Mr. Lindh instead acknowledged only that he had aided the Taliban and carried weapons. He was sentenced to 20 years, and people congratulated his lawyers for their triumph.
Times change. Passions cool. Other cases offer telling contrasts. And Mr. Lindh now has a powerful and understandable case of buyer’s remorse.
“He was a victim of a hysterical atmosphere post-9/11,” Frank R. Lindh said about his son. “Much like the country has reassessed the premises for the Iraq war, it should re-examine the premises for this sentence.”
To hear Frank Lindh tell it, his son was an earnest and confused student of Islam who took up arms in a civil war between the Taliban and the Northern Alliance. “A very substantial number of people in America believe John fought Americans or committed terrorism or supported terrorism,” Frank Lindh said. “That’s just not true.”
But John Walker Lindh is not serving time for terrorism or treason. And he made a considered decision to accept a 20-year sentence.
On the other hand, two men accused of quite similar conduct managed to make much better deals. They had the good fortune, it turned out, to be held by the military rather than by civilian authorities, and they probably also benefited from the fact that the memory of the Sept. 11 attacks had receded a little by the time they sat down to negotiate.
Consider Yaser Hamdi. Mr. Hamdi, who held Saudi and American citizenship, was captured along with Mr. Lindh and was also accused of helping the Taliban. But he was detained as an enemy combatant and never charged with a crime.
A few months after the United States Supreme Court ruled that Mr. Hamdi could challenge his detention in 2004, he was sent to Saudi Arabia (“in civilian clothes and unhooded,” as stipulated in his deal with the government) in exchange for giving up his American citizenship and agreeing to restrictions on his ability to travel. He is home and free.

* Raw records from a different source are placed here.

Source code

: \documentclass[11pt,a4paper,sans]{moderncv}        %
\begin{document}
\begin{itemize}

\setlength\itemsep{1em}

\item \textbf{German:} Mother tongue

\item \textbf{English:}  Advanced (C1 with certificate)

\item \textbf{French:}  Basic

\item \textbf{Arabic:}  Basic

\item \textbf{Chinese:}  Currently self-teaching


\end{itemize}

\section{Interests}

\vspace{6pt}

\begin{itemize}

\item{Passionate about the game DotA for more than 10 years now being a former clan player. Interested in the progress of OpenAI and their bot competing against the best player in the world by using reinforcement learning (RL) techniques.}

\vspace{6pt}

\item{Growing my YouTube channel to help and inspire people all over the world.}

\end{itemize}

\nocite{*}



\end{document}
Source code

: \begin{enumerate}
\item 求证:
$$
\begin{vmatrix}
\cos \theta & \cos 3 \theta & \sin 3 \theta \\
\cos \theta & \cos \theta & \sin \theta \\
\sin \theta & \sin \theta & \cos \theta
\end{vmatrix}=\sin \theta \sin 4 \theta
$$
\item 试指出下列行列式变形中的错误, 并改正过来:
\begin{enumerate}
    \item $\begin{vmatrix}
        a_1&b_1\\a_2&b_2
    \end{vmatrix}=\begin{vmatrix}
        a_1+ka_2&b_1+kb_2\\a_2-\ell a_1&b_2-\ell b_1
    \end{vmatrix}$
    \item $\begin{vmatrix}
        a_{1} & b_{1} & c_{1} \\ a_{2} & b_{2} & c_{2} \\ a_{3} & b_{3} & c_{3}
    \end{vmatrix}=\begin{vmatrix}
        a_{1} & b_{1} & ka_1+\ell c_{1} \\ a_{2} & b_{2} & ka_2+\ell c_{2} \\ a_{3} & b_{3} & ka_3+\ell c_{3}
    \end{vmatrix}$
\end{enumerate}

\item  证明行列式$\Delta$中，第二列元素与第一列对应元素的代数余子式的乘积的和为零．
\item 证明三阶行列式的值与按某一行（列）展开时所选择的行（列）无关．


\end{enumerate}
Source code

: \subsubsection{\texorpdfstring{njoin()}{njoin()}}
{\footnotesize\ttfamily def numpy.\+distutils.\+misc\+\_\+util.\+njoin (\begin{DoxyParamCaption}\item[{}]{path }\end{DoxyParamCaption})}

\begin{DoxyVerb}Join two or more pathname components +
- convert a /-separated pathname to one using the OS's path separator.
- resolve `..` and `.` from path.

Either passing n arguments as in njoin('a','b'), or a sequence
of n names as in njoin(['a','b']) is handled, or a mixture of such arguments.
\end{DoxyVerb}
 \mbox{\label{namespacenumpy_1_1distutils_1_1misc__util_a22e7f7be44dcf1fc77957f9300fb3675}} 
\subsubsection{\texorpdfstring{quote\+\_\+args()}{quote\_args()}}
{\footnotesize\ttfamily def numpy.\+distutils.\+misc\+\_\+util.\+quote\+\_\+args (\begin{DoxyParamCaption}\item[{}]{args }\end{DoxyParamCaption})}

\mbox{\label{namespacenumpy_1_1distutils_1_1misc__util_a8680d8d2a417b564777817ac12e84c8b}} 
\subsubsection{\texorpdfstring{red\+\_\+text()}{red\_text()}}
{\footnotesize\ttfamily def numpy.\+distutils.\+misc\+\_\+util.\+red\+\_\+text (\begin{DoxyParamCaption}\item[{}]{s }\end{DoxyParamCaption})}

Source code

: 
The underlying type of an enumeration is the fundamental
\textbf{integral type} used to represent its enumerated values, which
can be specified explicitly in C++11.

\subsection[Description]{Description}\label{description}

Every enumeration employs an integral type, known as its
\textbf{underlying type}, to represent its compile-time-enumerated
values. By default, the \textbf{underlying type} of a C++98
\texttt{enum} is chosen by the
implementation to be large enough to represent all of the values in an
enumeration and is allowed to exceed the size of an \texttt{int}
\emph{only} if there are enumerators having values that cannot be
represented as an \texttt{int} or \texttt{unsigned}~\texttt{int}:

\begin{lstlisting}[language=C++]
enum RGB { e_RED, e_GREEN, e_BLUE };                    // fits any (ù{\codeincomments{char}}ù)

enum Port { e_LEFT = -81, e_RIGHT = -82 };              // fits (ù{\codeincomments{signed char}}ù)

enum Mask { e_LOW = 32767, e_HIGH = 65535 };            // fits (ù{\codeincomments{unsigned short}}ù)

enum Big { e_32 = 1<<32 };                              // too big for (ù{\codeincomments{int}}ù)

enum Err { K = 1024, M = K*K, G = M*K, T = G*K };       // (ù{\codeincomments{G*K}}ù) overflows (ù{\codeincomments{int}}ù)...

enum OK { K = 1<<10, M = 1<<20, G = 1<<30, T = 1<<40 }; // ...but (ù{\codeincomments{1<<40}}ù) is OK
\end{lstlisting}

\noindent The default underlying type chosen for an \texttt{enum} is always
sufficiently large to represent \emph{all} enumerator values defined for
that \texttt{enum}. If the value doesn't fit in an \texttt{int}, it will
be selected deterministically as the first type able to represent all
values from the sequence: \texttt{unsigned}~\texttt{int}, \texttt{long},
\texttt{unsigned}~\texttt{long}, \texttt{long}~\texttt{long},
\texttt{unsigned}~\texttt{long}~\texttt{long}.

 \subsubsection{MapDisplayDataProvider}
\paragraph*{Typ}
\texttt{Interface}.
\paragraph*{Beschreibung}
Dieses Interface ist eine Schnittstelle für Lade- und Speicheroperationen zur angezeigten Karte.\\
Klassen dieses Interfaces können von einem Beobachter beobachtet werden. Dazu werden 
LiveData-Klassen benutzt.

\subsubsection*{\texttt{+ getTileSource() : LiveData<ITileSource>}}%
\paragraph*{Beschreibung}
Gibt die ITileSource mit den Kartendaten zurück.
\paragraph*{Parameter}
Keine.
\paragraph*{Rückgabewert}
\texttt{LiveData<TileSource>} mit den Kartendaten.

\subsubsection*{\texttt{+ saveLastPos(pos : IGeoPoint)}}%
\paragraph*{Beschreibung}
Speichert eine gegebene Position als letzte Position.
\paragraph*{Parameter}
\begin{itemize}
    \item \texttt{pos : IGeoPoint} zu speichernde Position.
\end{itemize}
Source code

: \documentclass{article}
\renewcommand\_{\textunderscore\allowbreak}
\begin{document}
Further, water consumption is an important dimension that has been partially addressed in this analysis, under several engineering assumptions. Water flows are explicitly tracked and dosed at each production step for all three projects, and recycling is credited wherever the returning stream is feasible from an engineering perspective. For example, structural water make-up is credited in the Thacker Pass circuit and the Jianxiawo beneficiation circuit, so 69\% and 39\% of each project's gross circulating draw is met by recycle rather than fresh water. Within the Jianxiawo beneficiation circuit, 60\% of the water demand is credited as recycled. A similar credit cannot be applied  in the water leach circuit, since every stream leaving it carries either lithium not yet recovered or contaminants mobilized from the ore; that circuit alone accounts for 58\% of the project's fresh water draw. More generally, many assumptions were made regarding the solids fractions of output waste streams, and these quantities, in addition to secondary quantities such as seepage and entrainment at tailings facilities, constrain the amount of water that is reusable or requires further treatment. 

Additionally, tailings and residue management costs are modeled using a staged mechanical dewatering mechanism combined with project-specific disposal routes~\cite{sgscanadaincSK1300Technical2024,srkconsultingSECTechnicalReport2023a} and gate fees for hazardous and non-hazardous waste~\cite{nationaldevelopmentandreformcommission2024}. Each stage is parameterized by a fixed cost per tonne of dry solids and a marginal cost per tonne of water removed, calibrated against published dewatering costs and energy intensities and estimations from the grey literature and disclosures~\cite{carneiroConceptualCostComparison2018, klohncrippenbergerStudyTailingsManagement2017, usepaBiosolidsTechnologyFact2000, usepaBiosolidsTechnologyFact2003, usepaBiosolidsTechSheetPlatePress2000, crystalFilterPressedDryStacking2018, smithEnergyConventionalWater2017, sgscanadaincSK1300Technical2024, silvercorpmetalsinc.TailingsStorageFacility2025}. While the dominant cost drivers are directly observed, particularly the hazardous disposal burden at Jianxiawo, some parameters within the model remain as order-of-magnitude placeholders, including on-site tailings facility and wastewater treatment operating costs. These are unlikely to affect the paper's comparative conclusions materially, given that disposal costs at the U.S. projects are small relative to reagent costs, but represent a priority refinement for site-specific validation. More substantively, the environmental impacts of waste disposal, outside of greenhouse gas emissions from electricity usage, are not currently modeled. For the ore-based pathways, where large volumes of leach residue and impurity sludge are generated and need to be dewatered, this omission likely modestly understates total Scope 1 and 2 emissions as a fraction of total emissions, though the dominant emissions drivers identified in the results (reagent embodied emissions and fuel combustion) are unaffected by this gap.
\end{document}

Last month, in the first guilty plea before a military commission at Guantánamo, David Hicks, an Australian, admitted to more serious crimes than Mr. Lindh had. He was sentenced to nine months and should be home and free before the end of the year.
Mr. Lindh’s situation, by contrast, keeps getting worse. In February, for reasons the government will not explain, he was moved from a medium-security prison in California to the maximum-security prison in Florence, Colo., one of the toughest in the federal system. He is 26 now, and his lawyers say that even with credit for good behavior he has 13 more years to go.
Dean Boyd, a Justice Department spokesman, said the department was evaluating a commutation request from Mr. Lindh. “It is important to remember,” Mr. Boyd said, “that the sentence was the result of a negotiated plea agreement between Mr. Lindh and the government and was handed down by an independent federal judge.”
Mr. Boyd declined to discuss why the military justice system seems to be meting out more lenient punishment for similar conduct beyond saying that what takes place at Guantánamo “is separate and distinct from the U.S. criminal justice system.”
Still, aspects of the experiences of Mr. Lindh, Mr. Hamdi and Mr. Hicks were quite similar. All have said, for instance, that they were subjected to abusive interrogations, but all gave up their right to sue over them. All acknowledged that the United States could again decide to capture and detain them as enemy combatants even after they were freed.
And all were at times denied access to lawyers who sought to represent them. The Federal Bureau of Investigation, over the objections of the Justice Department’s own ethics lawyer, interrogated Mr. Lindh without a lawyer after his family had retained one for him.
Jesselyn Radack, the lawyer who gave the ethics advice, left the department in 2002 over its conduct in the Lindh case. Ms. Radack has continued to follow the case, though, and she cannot find a way to harmonize the punishments meted out to the three men.
“One guy is sitting in jail for 20 years,” she said. “The other guy is scot-free. And the third will serve nine months.”
If you buy a house and the real estate market moves against you, that is your tough luck. The legal system takes a similar attitude toward defendants who regret the plea agreements they made. That means Mr. Lindh is out of legal options.
He has instead thrown himself on the mercy of the pardon system. Federal pardons and commutations are a matter of executive grace, decided by the president, and they can take into account any factors, including whether, with hindsight and experience, the punishment still fits the crime.